How to complete this task: Pictures aside, restate the records below exactly as written.

[Document images with source code]
↓↓↓
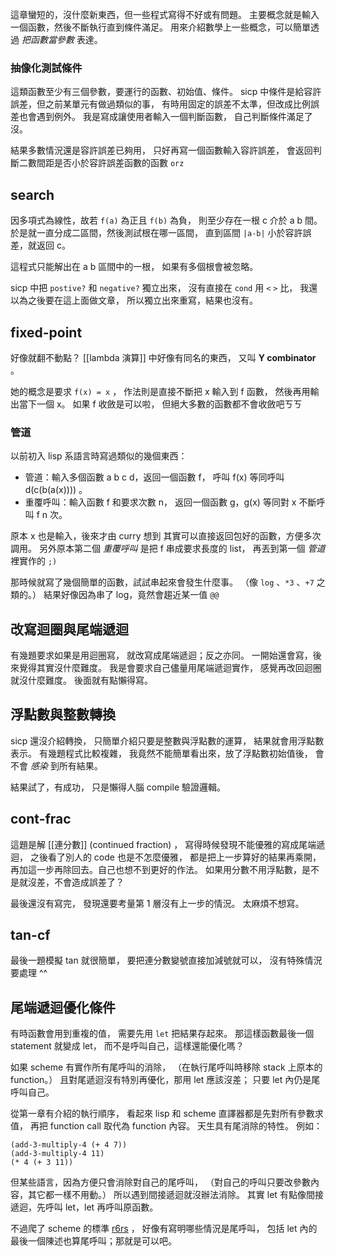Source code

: 這章蠻短的，沒什麼新東西，但一些程式寫得不好或有問題。
主要概念就是輸入一個函數，然後不斷執行直到條件滿足。
用來介紹數學上一些概念，可以簡單透過 *把函數當參數* 表達。

### 抽像化測試條件
這類函數至少有三個參數，要運行的函數、初始值、條件。
sicp 中條件是給容許誤差，但之前某單元有做過類似的事，
有時用固定的誤差不太準，但改成比例誤差也會遇到例外。
我是寫成讓使用者輸入一個判斷函數，
自己判斷條件滿足了沒。

結果多數情況還是容許誤差已夠用，
只好再寫一個函數輸入容許誤差，
會返回判斷二數間距是否小於容許誤差函數的函數 `orz`


## search
因多項式為線性，故若 `f(a)` 為正且 `f(b)` 為負，
則至少存在一根 c 介於 a b 間。
於是就一直分成二區間，然後測試根在哪一區間，
直到區間 `|a-b|` 小於容許誤差，就返回 c。

這程式只能解出在 a b 區間中的一根，
如果有多個根會被忽略。

sicp 中把 `postive?` 和 `negative?` 獨立出來，
沒有直接在 `cond` 用 `<` `>` 比，
我還以為之後要在這上面做文章，
所以獨立出來重寫，結果也沒有。

## fixed-point
好像就翻不動點？
[[lambda 演算]] 中好像有同名的東西，
又叫 **Y combinator** 。

她的概念是要求 `f(x) = x` ，
作法則是直接不斷把 x 輸入到 f 函數，
然後再用輸出當下一個 x。
如果 f 收斂是可以啦，
但絕大多數的函數都不會收斂吧ㄎㄎ

### 管道
以前初入 lisp 系語言時寫過類似的幾個東西：

  - 管道：輸入多個函數 a b c d，返回一個函數 f，
    呼叫 f(x) 等同呼叫 d(c(b(a(x)))) 。
  - 重覆呼叫：輸入函數 f 和要求次數 n，
    返回一個函數 g，g(x) 等同對 x 不斷呼叫 f n 次。

原本 x 也是輸入，後來才由 curry 想到
其實可以直接返回包好的函數，方便多次調用。
另外原本第二個 *重覆呼叫* 是把 f 串成要求長度的 list，
再丟到第一個 *管道* 裡實作的 `;)`

那時候就寫了幾個簡單的函數，試試串起來會發生什麼事。
（像 `log` 、`*3` 、`+7` 之類的。）
結果好像因為串了 log，竟然會趨近某一值 `@@`

## 改寫迴圈與尾端遞迴
有幾題要求如果是用迴圈寫，
就改寫成尾端遞迴；反之亦同。
一開始還會寫，後來覺得其實沒什麼難度。
我是會要求自己儘量用尾端遞迴實作，
感覺再改回迴圈就沒什麼難度。
後面就有點懶得寫。

## 浮點數與整數轉換
sicp 還沒介紹轉換，
只簡單介紹只要是整數與浮點數的運算，
結果就會用浮點數表示。
有幾題程式比較複雜，
我竟然不能簡單看出來，放了浮點數初始值後，
會不會 *感染* 到所有結果。

結果試了，有成功，
只是懶得人腦 compile 驗證邏輯。


## cont-frac
這題是解 [[連分數]] (continued fraction) ，
寫得時候發現不能優雅的寫成尾端遞迴，
之後看了別人的 code 也是不怎麼優雅，
都是把上一步算好的結果再乘開，
再加這一步再除回去。自己也想不到更好的作法。
如果用分數不用浮點數，是不是就沒差，不會造成誤差了？

最後還沒有寫完，
發現還要考量第 1 層沒有上一步的情況。
太麻煩不想寫。

## tan-cf
最後一題模擬 tan 就很簡單，
要把連分數變號直接加減號就可以，
沒有特殊情況要處理 ^^

## 尾端遞迴優化條件
有時函數會用到重複的值，
需要先用 `let` 把結果存起來。
那這樣函數最後一個 statement 就變成 let，
而不是呼叫自己，這樣還能優化嗎？

如果 scheme 有實作所有尾呼叫的消除，
（在執行尾呼叫時移除 stack 上原本的 function。）
且對尾遞迴沒有特別再優化，那用 let 應該沒差；
只要 let 內仍是尾呼叫自己。

從第一章有介紹的執行順序，
看起來 lisp 和 scheme 直譯器都是先對所有參數求值，
再把 function call 取代為 function 內容。
天生具有尾消除的特性。
例如：

    (add-3-multiply-4 (+ 4 7))
    (add-3-multiply-4 11)
    (* 4 (+ 3 11))

但某些語言，因為方便只會消除對自己的尾呼叫，
（對自己的呼叫只要改參數內容，其它都一樣不用動。）
所以遇到間接遞迴就沒辦法消除。
其實 let 有點像間接遞迴，先呼叫 let，let 再呼叫原函數。

不過爬了 scheme 的標準 [r6rs][] ，
好像有寫明哪些情況是尾呼叫，
包括 let 內的最後一個陳述也算尾呼叫；那就是可以吧。

[r6rs]: http://www.r6rs.org/final/html/r6rs/r6rs-Z-H-14.html#node_sec_11.20

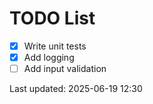 # TODO List

- [x] Write unit tests
- [x] Add logging
- [ ] Add input validation

Last updated: 2025-06-19 12:30
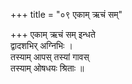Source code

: +++
title = "०९ एकाम् ऋचं सम्"

+++
एकाम् ऋचं सम् इन्धते  
द्वादशभिर् अग्निभिः ।  
तस्याम् आपस् तस्यां गावस्  
तस्याम् ओषधयः श्रिताः ॥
↑↑↑
Answer section:
Source code

: 這章蠻短的，沒什麼新東西，但一些程式寫得不好或有問題。
主要概念就是輸入一個函數，然後不斷執行直到條件滿足。
用來介紹數學上一些概念，可以簡單透過 *把函數當參數* 表達。

### 抽像化測試條件
這類函數至少有三個參數，要運行的函數、初始值、條件。
sicp 中條件是給容許誤差，但之前某單元有做過類似的事，
有時用固定的誤差不太準，但改成比例誤差也會遇到例外。
我是寫成讓使用者輸入一個判斷函數，
自己判斷條件滿足了沒。

結果多數情況還是容許誤差已夠用，
只好再寫一個函數輸入容許誤差，
會返回判斷二數間距是否小於容許誤差函數的函數 `orz`


## search
因多項式為線性，故若 `f(a)` 為正且 `f(b)` 為負，
則至少存在一根 c 介於 a b 間。
於是就一直分成二區間，然後測試根在哪一區間，
直到區間 `|a-b|` 小於容許誤差，就返回 c。

這程式只能解出在 a b 區間中的一根，
如果有多個根會被忽略。

sicp 中把 `postive?` 和 `negative?` 獨立出來，
沒有直接在 `cond` 用 `<` `>` 比，
我還以為之後要在這上面做文章，
所以獨立出來重寫，結果也沒有。

## fixed-point
好像就翻不動點？
[[lambda 演算]] 中好像有同名的東西，
又叫 **Y combinator** 。

她的概念是要求 `f(x) = x` ，
作法則是直接不斷把 x 輸入到 f 函數，
然後再用輸出當下一個 x。
如果 f 收斂是可以啦，
但絕大多數的函數都不會收斂吧ㄎㄎ

### 管道
以前初入 lisp 系語言時寫過類似的幾個東西：

  - 管道：輸入多個函數 a b c d，返回一個函數 f，
    呼叫 f(x) 等同呼叫 d(c(b(a(x)))) 。
  - 重覆呼叫：輸入函數 f 和要求次數 n，
    返回一個函數 g，g(x) 等同對 x 不斷呼叫 f n 次。

原本 x 也是輸入，後來才由 curry 想到
其實可以直接返回包好的函數，方便多次調用。
另外原本第二個 *重覆呼叫* 是把 f 串成要求長度的 list，
再丟到第一個 *管道* 裡實作的 `;)`

那時候就寫了幾個簡單的函數，試試串起來會發生什麼事。
（像 `log` 、`*3` 、`+7` 之類的。）
結果好像因為串了 log，竟然會趨近某一值 `@@`

## 改寫迴圈與尾端遞迴
有幾題要求如果是用迴圈寫，
就改寫成尾端遞迴；反之亦同。
一開始還會寫，後來覺得其實沒什麼難度。
我是會要求自己儘量用尾端遞迴實作，
感覺再改回迴圈就沒什麼難度。
後面就有點懶得寫。

## 浮點數與整數轉換
sicp 還沒介紹轉換，
只簡單介紹只要是整數與浮點數的運算，
結果就會用浮點數表示。
有幾題程式比較複雜，
我竟然不能簡單看出來，放了浮點數初始值後，
會不會 *感染* 到所有結果。

結果試了，有成功，
只是懶得人腦 compile 驗證邏輯。


## cont-frac
這題是解 [[連分數]] (continued fraction) ，
寫得時候發現不能優雅的寫成尾端遞迴，
之後看了別人的 code 也是不怎麼優雅，
都是把上一步算好的結果再乘開，
再加這一步再除回去。自己也想不到更好的作法。
如果用分數不用浮點數，是不是就沒差，不會造成誤差了？

最後還沒有寫完，
發現還要考量第 1 層沒有上一步的情況。
太麻煩不想寫。

## tan-cf
最後一題模擬 tan 就很簡單，
要把連分數變號直接加減號就可以，
沒有特殊情況要處理 ^^

## 尾端遞迴優化條件
有時函數會用到重複的值，
需要先用 `let` 把結果存起來。
那這樣函數最後一個 statement 就變成 let，
而不是呼叫自己，這樣還能優化嗎？

如果 scheme 有實作所有尾呼叫的消除，
（在執行尾呼叫時移除 stack 上原本的 function。）
且對尾遞迴沒有特別再優化，那用 let 應該沒差；
只要 let 內仍是尾呼叫自己。

從第一章有介紹的執行順序，
看起來 lisp 和 scheme 直譯器都是先對所有參數求值，
再把 function call 取代為 function 內容。
天生具有尾消除的特性。
例如：

    (add-3-multiply-4 (+ 4 7))
    (add-3-multiply-4 11)
    (* 4 (+ 3 11))

但某些語言，因為方便只會消除對自己的尾呼叫，
（對自己的呼叫只要改參數內容，其它都一樣不用動。）
所以遇到間接遞迴就沒辦法消除。
其實 let 有點像間接遞迴，先呼叫 let，let 再呼叫原函數。

不過爬了 scheme 的標準 [r6rs][] ，
好像有寫明哪些情況是尾呼叫，
包括 let 內的最後一個陳述也算尾呼叫；那就是可以吧。

[r6rs]: http://www.r6rs.org/final/html/r6rs/r6rs-Z-H-14.html#node_sec_11.20

 # TODO List

- [x] Write unit tests
- [x] Add logging
- [ ] Add input validation

Last updated: 2025-06-19 12:30
Source code

: +++
title = "०९ एकाम् ऋचं सम्"

+++
एकाम् ऋचं सम् इन्धते  
द्वादशभिर् अग्निभिः ।  
तस्याम् आपस् तस्यां गावस्  
तस्याम् ओषधयः श्रिताः ॥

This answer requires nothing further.